INPUT RECORDS -

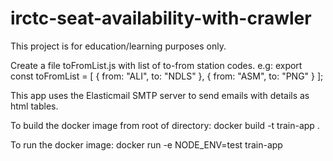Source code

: # irctc-seat-availability-with-crawler

This project is for education/learning purposes only.

Create a file toFromList.js with list of to-from station codes. 
e.g:
export const toFromList = [
    {
        from: "ALI",
        to: "NDLS"
    },
    {
        from: "ASM",
        to: "PNG"
    }
];

This app uses the Elasticmail SMTP server to send emails with details as html tables.

To build the docker image from root of directory:
docker build -t train-app .

To run the docker image:
docker run -e NODE_ENV=test  train-app
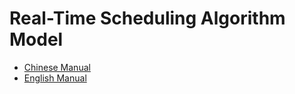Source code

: # Real-Time Scheduling Algorithm Model

 * [Chinese Manual](https://github.com/1501106169/scheduler/blob/master/docs/schedulerAlgorithmModel.md)
 * [English Manual](https://github.com/1501106169/scheduler/blob/master/docs/schedulerAlgorithmModel-en.md)

 ## 


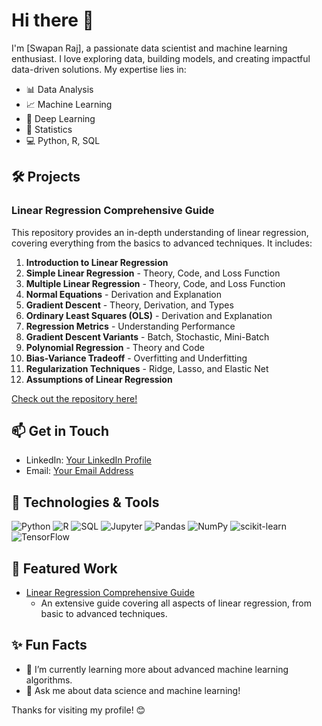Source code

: 
# Hi there 👋

I'm [Swapan Raj], a passionate data scientist and machine learning enthusiast. I love exploring data, building models, and creating impactful data-driven solutions. My expertise lies in:

- 📊 Data Analysis
- 📈 Machine Learning
- 🧠 Deep Learning
- 🧮 Statistics
- 💻 Python, R, SQL

## 🛠️ Projects

### Linear Regression Comprehensive Guide

This repository provides an in-depth understanding of linear regression, covering everything from the basics to advanced techniques. It includes:

1. **Introduction to Linear Regression**
2. **Simple Linear Regression** - Theory, Code, and Loss Function
3. **Multiple Linear Regression** - Theory, Code, and Loss Function
4. **Normal Equations** - Derivation and Explanation
5. **Gradient Descent** - Theory, Derivation, and Types
6. **Ordinary Least Squares (OLS)** - Derivation and Explanation
7. **Regression Metrics** - Understanding Performance
8. **Gradient Descent Variants** - Batch, Stochastic, Mini-Batch
9. **Polynomial Regression** - Theory and Code
10. **Bias-Variance Tradeoff** - Overfitting and Underfitting
11. **Regularization Techniques** - Ridge, Lasso, and Elastic Net
12. **Assumptions of Linear Regression**

[Check out the repository here!](https://github.com/SwapanRaj01maveric/Linear-Regression-Complete-Guide)

## 📫 Get in Touch

- LinkedIn: [Your LinkedIn Profile]([https://www.linkedin.com/in/your-profile/](https://www.linkedin.com/in/swapan-raj-382a0914a?utm_source=share&utm_campaign=share_via&utm_content=profile&utm_medium=android_app))
- Email: [Your Email Address](swaaraj01@gmail.com)

## 🔧 Technologies & Tools

![Python](https://img.shields.io/badge/-Python-000?&logo=Python)
![R](https://img.shields.io/badge/-R-000?&logo=R)
![SQL](https://img.shields.io/badge/-SQL-000?&logo=MySQL)
![Jupyter](https://img.shields.io/badge/-Jupyter-000?&logo=Jupyter)
![Pandas](https://img.shields.io/badge/-Pandas-000?&logo=Pandas)
![NumPy](https://img.shields.io/badge/-NumPy-000?&logo=NumPy)
![scikit-learn](https://img.shields.io/badge/-scikit--learn-000?&logo=scikit-learn)
![TensorFlow](https://img.shields.io/badge/-TensorFlow-000?&logo=TensorFlow)

## 🌟 Featured Work

- [Linear Regression Comprehensive Guide](https://github.com/SwapanRaj01maveric/Linear-Regression-Complete-Guide)
  - An extensive guide covering all aspects of linear regression, from basic to advanced techniques.

## ✨ Fun Facts

- 🌱 I’m currently learning more about advanced machine learning algorithms.
- 💬 Ask me about data science and machine learning!

Thanks for visiting my profile! 😊
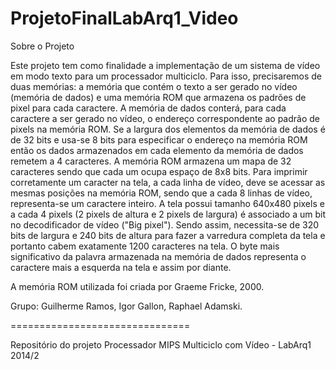 ProjetoFinalLabArq1_Video
=========================
Sobre o Projeto

  Este projeto tem como finalidade a implementação de um sistema de vídeo em modo texto para um processador multiciclo. Para isso, precisaremos de duas memórias: a memória que contém o texto a ser gerado no vídeo (memória de dados) e uma memória ROM que armazena os padrões de pixel para cada caractere. A memória de dados conterá, para cada caractere a ser gerado no vídeo, o endereço correspondente ao padrão de pixels na memória ROM.
  Se a largura dos elementos da memória de dados é de 32 bits e usa-se 8 bits para especificar o endereço na memória ROM então os dados armazenados em cada elemento da memória de dados remetem a 4 caracteres. A memória ROM armazena um mapa de 32 caracteres sendo que cada um ocupa espaço de 8x8 bits. Para imprimir corretamente um caracter na tela, a cada linha de vídeo, deve se acessar as mesmas posições na memória ROM, sendo que a cada 8 linhas de vídeo, representa-se um caractere inteiro. A tela possui tamanho 640x480 pixels e a cada 4 pixels (2 pixels de altura e 2 pixels de largura) é associado a um bit no decodificador de vídeo ("Big pixel"). Sendo assim, necessita-se de 320 bits de largura e 240 bits de altura para fazer a varredura completa da tela e portanto cabem exatamente 1200 caracteres na tela. O byte mais significativo da palavra armazenada na memória de dados representa o caractere mais a esquerda na tela e assim por diante.

A memória ROM utilizada foi criada por Graeme Fricke, 2000.

Grupo: Guilherme Ramos, Igor Gallon, Raphael Adamski.

===============================

Repositório do projeto Processador MIPS Multiciclo com Vídeo - LabArq1 2014/2
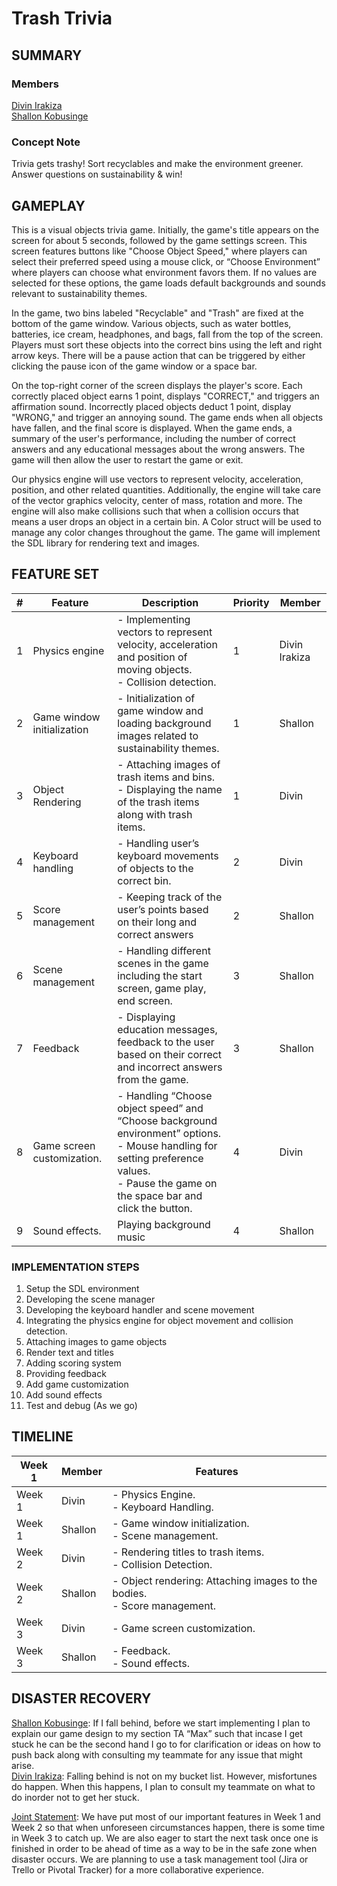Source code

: # Trash Trivia

## SUMMARY

### Members 
[Divin Irakiza](https://gitlab.caltech.edu/dirakiza) <br>[Shallon Kobusinge](https://gitlab.caltech.edu/skobusin)

### Concept Note
Trivia gets trashy! Sort recyclables and make the environment greener. Answer questions on sustainability & win! 

## GAMEPLAY
This is a visual objects trivia game. Initially, the game's title appears on the screen for about 5 seconds, followed by the game settings screen. This screen features buttons like "Choose Object Speed," where players can select their preferred speed using a mouse click, or “Choose Environment” where players can choose what environment favors them. If no values are selected for these options, the game loads default backgrounds and sounds relevant to sustainability themes.

In the game, two bins labeled "Recyclable" and "Trash" are fixed at the bottom of the game window. Various objects, such as water bottles, batteries, ice cream, headphones, and bags, fall from the top of the screen. Players must sort these objects into the correct bins using the left and right arrow keys. There will be a pause action that can be triggered by either clicking the pause icon of the game window or a space bar.

On the top-right corner of the screen displays the player's score. Each correctly placed object earns 1 point, displays "CORRECT," and triggers an affirmation sound. Incorrectly placed objects deduct 1 point, display "WRONG," and trigger an annoying sound.  The game ends when all objects have fallen, and the final score is displayed.  When the game ends, a summary of the user's performance, including the number of correct answers and any educational messages about the wrong answers. The game will then allow the user to restart the game or exit.

Our physics engine will use vectors to represent velocity, acceleration, position, and other related quantities. Additionally, the engine will take care of the vector graphics velocity, center of mass, rotation and more. The engine will also make collisions such that when a collision occurs that means a user drops an object in a certain bin. A Color struct will be used to manage any color changes throughout the game. The game will implement the SDL library for rendering text and images.

## FEATURE SET
| #      | Feature | Description | Priority | Member |
| ----------- | ----------- |   ----------- |   ----------- |   ----------- | 
| 1      | Physics engine        | - Implementing vectors to represent velocity, acceleration and position of moving objects. <br> - Collision detection. | 1 | Divin Irakiza |
| 2|  Game window initialization | - Initialization of game window and loading background images related to sustainability themes. | 1 | Shallon | 
|3 | Object Rendering | - Attaching images of trash items and bins. <br> - Displaying the name of the trash items along with trash items. | 1 | Divin  |
|4 | Keyboard handling | - Handling user’s keyboard movements of objects to the correct bin. | 2 | Divin |
| 5 | Score management | - Keeping track of the user’s points based on their long and correct answers | 2 | Shallon |
| 6 | Scene management | - Handling different scenes in the game including the start screen, game play, end screen. | 3 | Shallon |
| 7 | Feedback | - Displaying education messages, feedback to the user based on their correct and incorrect answers from the game. | 3 | Shallon | 
| 8 | Game screen customization. | - Handling “Choose object speed” and “Choose background environment” options. <br> - Mouse handling for setting preference values.  <br> -  Pause the game on the space bar and click the button. | 4| Divin |
| 9 | Sound effects. | Playing background music | 4 | Shallon |


### IMPLEMENTATION STEPS
1. Setup the SDL environment
2. Developing the scene manager
3. Developing the keyboard handler and scene movement
4. Integrating the physics engine for object movement and collision detection.
5. Attaching images to game objects
6. Render text and titles
7. Adding scoring system
8. Providing feedback
9. Add game customization
10. Add sound effects
11. Test and debug (As we go)

## TIMELINE
| Week 1 | Member |  Features | 
| ------ | ----- | ------ | 
| Week 1      |  Divin |  - Physics Engine. <br> - Keyboard Handling. |
| Week 1      |  Shallon |  - Game window initialization. <br> - Scene management. |
| Week 2      |  Divin |  - Rendering titles to trash items. <br> - Collision Detection. |
| Week 2      |  Shallon |  - Object rendering: Attaching images to the bodies. <br> - Score management. |
| Week 3      |  Divin |  - Game screen customization. |
| Week 3      |  Shallon |  - Feedback. <br> - Sound effects. |


## DISASTER RECOVERY
<u>Shallon Kobusinge</u>: If I fall behind, before we start implementing I plan to explain our game design to my section TA “Max” such that incase I get stuck he can be the second hand I go to for clarification or ideas on how to push back along with consulting my teammate for any issue that might arise. 
<br>
<u>Divin Irakiza</u>: Falling behind is not on my bucket list. However, misfortunes do happen. When this happens, I plan to consult my teammate on what to do inorder not to get her stuck. 

<u>Joint Statement</u>:  We have put most of our important features in Week 1 and Week 2 so that when unforeseen circumstances happen, there is some time in Week 3 to catch up. We are also eager to start the next task once one is finished in order to be ahead of time as a way to be in the safe zone when disaster occurs. We are planning to use a task management tool (Jira or Trello or Pivotal Tracker) for a more collaborative experience.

EXERCISE DESCRIPTION -
Which lines above hold the string "Complete"? Show each of them.

SOLVED EXERCISE -
[Check out the repository here!](https://github.com/SwapanRaj01maveric/Linear-Regression-Complete-Guide)
- [Linear Regression Comprehensive Guide](https://github.com/SwapanRaj01maveric/Linear-Regression-Complete-Guide)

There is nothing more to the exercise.